▶ WHAT IS EXPECTED
Return only the lines from the one containing "Please refer to" to the end of the entries below, exactly as written, both ends included.

BEGIN SUPPLIED ENTRIES

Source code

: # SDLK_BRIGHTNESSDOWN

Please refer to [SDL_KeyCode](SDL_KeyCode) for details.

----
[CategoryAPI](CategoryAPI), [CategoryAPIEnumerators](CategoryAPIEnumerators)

END SUPPLIED ENTRIES

▶ WRITTEN ANSWER
Please refer to [SDL_KeyCode](SDL_KeyCode) for details.

----
[CategoryAPI](CategoryAPI), [CategoryAPIEnumerators](CategoryAPIEnumerators)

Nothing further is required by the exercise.